NEW YORK (TheStreet) -- At Gleacher & Co.'s annual meeting May 23, shareholders in the investment bank founded by Eric Gleacher face a stark choice: liquidate the company or hand control to investment funds that may not have their best interests at heart.
Competing scenarios have been sketched out by New York-based Gleacher's top shareholder, MatlinPatterson Global Advisers LLC, in a proxy statement filed with the Securities and Exchange Commission on Monday.
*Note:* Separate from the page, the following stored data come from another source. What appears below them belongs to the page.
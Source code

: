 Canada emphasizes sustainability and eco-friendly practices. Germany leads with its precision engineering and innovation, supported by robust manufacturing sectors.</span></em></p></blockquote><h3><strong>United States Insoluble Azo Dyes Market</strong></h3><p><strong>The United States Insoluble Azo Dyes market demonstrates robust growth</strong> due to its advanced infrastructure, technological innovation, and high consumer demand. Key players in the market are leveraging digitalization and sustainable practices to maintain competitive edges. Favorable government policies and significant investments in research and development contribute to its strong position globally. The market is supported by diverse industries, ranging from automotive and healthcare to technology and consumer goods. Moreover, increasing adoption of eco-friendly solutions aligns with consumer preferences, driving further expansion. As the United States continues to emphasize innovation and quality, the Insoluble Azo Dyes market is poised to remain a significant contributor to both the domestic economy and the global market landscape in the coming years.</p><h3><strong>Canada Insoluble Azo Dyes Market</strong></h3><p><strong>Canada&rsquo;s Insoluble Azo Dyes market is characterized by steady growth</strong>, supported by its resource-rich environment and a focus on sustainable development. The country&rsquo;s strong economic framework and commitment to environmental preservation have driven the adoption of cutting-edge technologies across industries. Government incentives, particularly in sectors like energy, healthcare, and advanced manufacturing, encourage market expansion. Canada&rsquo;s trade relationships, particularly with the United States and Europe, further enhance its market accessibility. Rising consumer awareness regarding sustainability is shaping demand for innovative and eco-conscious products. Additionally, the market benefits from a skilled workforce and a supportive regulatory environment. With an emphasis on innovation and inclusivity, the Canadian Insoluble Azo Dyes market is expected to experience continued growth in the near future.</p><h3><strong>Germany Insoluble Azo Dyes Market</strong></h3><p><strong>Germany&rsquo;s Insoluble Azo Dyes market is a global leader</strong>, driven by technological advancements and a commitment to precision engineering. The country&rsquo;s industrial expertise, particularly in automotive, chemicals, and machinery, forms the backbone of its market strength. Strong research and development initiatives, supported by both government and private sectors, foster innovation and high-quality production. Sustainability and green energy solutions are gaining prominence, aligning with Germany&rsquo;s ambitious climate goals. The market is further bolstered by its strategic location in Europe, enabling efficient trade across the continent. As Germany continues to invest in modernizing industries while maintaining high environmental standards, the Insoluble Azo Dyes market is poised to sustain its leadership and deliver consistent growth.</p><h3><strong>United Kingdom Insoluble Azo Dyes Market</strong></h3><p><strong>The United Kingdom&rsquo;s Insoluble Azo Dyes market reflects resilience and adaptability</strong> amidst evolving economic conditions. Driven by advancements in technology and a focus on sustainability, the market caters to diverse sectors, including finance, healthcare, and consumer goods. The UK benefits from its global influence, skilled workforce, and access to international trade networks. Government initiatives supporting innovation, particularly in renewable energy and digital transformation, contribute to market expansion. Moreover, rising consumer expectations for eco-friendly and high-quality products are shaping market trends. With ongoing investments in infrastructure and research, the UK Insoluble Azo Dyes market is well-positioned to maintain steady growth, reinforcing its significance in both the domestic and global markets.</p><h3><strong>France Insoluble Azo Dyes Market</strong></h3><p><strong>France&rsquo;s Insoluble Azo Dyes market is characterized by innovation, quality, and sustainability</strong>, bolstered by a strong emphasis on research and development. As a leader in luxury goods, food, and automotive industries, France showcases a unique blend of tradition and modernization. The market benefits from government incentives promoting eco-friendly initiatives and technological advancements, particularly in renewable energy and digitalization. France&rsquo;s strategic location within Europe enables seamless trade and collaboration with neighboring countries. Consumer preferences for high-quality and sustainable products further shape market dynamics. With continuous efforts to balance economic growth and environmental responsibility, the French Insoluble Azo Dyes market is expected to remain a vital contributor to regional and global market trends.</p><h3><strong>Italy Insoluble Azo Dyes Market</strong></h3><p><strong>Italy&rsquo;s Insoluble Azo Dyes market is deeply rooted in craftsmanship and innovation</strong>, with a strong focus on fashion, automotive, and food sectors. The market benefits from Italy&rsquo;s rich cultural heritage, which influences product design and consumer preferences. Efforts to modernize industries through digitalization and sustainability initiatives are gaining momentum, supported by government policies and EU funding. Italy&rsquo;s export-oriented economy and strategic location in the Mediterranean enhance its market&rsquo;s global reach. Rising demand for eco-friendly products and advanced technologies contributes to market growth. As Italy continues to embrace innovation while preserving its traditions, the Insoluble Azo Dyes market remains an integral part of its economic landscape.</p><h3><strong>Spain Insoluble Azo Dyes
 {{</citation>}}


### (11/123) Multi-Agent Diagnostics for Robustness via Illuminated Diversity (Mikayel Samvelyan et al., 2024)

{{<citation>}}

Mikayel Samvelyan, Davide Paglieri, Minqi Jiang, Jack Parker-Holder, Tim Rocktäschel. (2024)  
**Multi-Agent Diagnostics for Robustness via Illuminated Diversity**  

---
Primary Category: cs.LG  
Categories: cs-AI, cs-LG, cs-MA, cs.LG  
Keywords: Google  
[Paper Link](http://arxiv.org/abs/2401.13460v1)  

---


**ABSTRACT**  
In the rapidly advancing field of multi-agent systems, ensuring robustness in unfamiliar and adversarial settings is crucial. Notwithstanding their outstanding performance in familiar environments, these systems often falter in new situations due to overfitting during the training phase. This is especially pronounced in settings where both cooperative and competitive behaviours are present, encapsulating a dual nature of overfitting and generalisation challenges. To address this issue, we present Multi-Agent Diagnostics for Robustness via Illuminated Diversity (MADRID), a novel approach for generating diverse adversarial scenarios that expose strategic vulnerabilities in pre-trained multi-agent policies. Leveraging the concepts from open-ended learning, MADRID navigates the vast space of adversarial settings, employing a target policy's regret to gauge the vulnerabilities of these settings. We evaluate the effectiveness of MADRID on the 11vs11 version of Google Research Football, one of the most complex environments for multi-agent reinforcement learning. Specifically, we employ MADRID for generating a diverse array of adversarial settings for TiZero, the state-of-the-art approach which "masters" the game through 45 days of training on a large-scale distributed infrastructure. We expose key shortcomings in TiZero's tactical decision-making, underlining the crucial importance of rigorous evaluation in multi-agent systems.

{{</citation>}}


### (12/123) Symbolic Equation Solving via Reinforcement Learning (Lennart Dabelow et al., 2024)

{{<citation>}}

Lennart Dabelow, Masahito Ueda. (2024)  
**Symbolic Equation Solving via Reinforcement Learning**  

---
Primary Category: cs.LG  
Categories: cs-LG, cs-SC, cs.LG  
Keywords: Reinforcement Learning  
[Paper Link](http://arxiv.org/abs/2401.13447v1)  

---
Those included continuing the wind down of the businesses -- Gleacher already ended the last of its trading business when it laid off about 160 staff earlier this year in closing its fixed-income operation -- and making a distribution of the proceeds to stockholders; trying to find a buyer or other business combination; or re-investing the company's cash reserves of about $45 million in opportunities, such as acquiring additional interests in FA
TechnologyVentures LP, its venture capital investment subsidiary. With another investor, Clinton Group Inc., backing out of running its own slate this week, shareholders on May 23 have few options. MatlinPatterson's director slate is all that's left in the running. If shareholders vote for those nominees, they will be betting that one of those MatlinPatterson's three alternatives will provide a better return than the one-third loss their stakes have suffered from Gleacher's 52-week high of 98 cents per share.If shareholders withhold their approval, MatlinPatterson could still go ahead with their plans, but it might have to come clean about its valuation methods in order to forestall lawsuits. Despite setting out the alternatives, however, sources on Wall Street believe that MatlinPatterson has only one goal, in line with founder Eric Gleacher, who retains an 11% stake in the company: to liquidate the company.
MatlinPatterson got its stake in Gleacher through an earlier controlling buy-in of Broadpoint Securities Inc., through which Gleacher went public in a reverse merger. But the private investment firm, known primarily for its focus on distressed companies, moved to minority status when the merger went through -- something it wasn't accustomed to, according to some with knowledge of the company.